**Instructions for the task**
Omit the pictures, and output the rest of the entries exactly as written.

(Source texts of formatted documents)
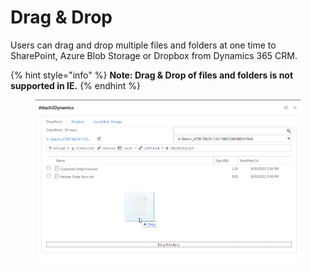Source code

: # Drag & Drop

Users can drag and drop multiple files and folders at one time to SharePoint, Azure Blob Storage or Dropbox from Dynamics 365 CRM.&#x20;

{% hint style="info" %}
**Note: Drag & Drop of files and folders is not supported in IE.**
{% endhint %}

<figure><img src="../../.gitbook/assets/Drag and Drop- slide 12 (2).png" alt=""><figcaption></figcaption></figure>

**Solution below**
Source code

: # Drag & Drop

Users can drag and drop multiple files and folders at one time to SharePoint, Azure Blob Storage or Dropbox from Dynamics 365 CRM.&#x20;

{% hint style="info" %}
**Note: Drag & Drop of files and folders is not supported in IE.**
{% endhint %}

<figure><img src="../../.gitbook/assets/Drag and Drop- slide 12 (2).png" alt=""><figcaption></figcaption></figure>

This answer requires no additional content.